By Fr. Carl Chudy –
Coalescing around Climate Change
During our Thanksgiving weekend, our dialogue team traveled to the chilly, damp air of Coatbridge, Scotland, not far from Edinburgh. There we gathered at Conforti Institute of the Xaverian Missionaries, our dialogue center which hosts and trains many groups on the important commitments of interfaith and intercultural dialogue.
On that weekend, just prior to the commencement of the COP21 in Paris, some members of the Scottish Humanist Association, Interfaith Scotland and other religious traditions came together to focus our attention and our passion for the future of our planet on global climate change, and in particular, the reprehensible effects on the most fragile communities around the world.
We began this conversation and study by some of us by joining around 5,000 secularists and religious believers for a special march organized by Stop Climate Chaos Scotland. We each gathered for very different motivations except for one: the impassioned desire to mitigate the devastating effects of global climate change for our families and for future generations.
Reason in Dialogue with Faith
That common concern for our planet rallied all of us around two things; the wisdom of our faith traditions regarding our relationship to the earth and the cosmos, and the science, handily shared with us by Dr. Katherine Trebeck, Global Research and Policy Advisor for Oxfam’s Research Team.
Some may be surprised that religious have an interest in the science of climate change. The Catechism of the Catholic Church states, “[M]any scientific studies . . . have splendidly enriched our knowledge of the age and dimensions of the cosmos, the development of life forms, and the appearance of humanity. These studies invite us to even greater admiration for the greatness of the Creator” (CCC 283) Buddhism, Hinduism, Islam, Sikhism, Judaism, Baha’i and Paganism also believe in the stewardship and care of the earth as a faith tenet.
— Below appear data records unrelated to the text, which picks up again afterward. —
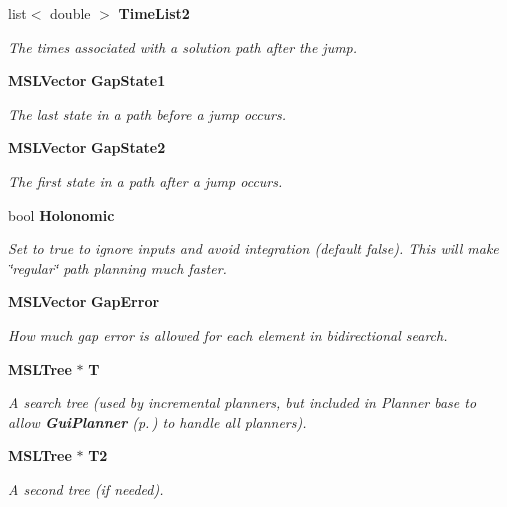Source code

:\begin{CompactItemize}
list$<$ double $>$ {\bf Time\-List2}
\begin{CompactList}\small\item\em The times associated with a solution path after the jump.\item\end{CompactList}\item 
{\bf MSLVector} {\bf Gap\-State1}
\begin{CompactList}\small\item\em The last state in a path before a jump occurs.\item\end{CompactList}\item 
{\bf MSLVector} {\bf Gap\-State2}
\begin{CompactList}\small\item\em The first state in a path after a jump occurs.\item\end{CompactList}\item 
bool {\bf Holonomic}
\begin{CompactList}\small\item\em Set to true to ignore inputs and avoid integration (default false). This will make \char`\"{}regular\char`\"{} path planning much faster.\item\end{CompactList}\item 
{\bf MSLVector} {\bf Gap\-Error}
\begin{CompactList}\small\item\em How much gap error is allowed for each element in bidirectional search.\item\end{CompactList}\item 
{\bf MSLTree} $\ast$ {\bf T}
\begin{CompactList}\small\item\em A search tree (used by incremental planners, but included in Planner base to allow {\bf Gui\-Planner} {\rm (p.\,\pageref{classGuiPlanner})} to handle all planners).\item\end{CompactList}\item 
{\bf MSLTree} $\ast$ {\bf T2}
\begin{CompactList}\small\item\em A second tree (if needed).\item\end{CompactList}\item 

\end{CompactItemize}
But it is the science where secularists and religious believers find common ground. Although it is true the deep cultural divisions in the United States regarding the climate change “deniers”, including many of our political leaders, tend to be fundamentalist Christians who interpret the Genesis creation story literally. For many of us progressive Christians, the much older theory of the genesis of the earth and humanity is much more believable and inspiring.
Science and Inspiration
Along with science that helps us understand the shattering effects of climate change and moves us to appreciate more deeply what we must do, there is an important area we did not have time to get into at the interfaith gathering in Scotland. What rouses us to act together on a common passion for our common home? The answer of course are the arts: visual beauty, poetry, movement, and literature.The beginnings of Humanism welled up in 14th century Italy as a literary movement initially through a scholar and poet, Francesco Petrarca who poignantly focused on the human potential for achievement. As a religious person, I too am enamored by the wonders that poetry provides and the visual arts that stirs the heart.
In the challenges that climate change offers humanity, what is it that “inspires” us, arouses our passion and action. For some, both secularists and religious believers look to science, and beyond it in order to move our hearts and minds toward united action. May I suggest three artists who do indeed stir many hearts to a deeper, more profound relationship with the environment?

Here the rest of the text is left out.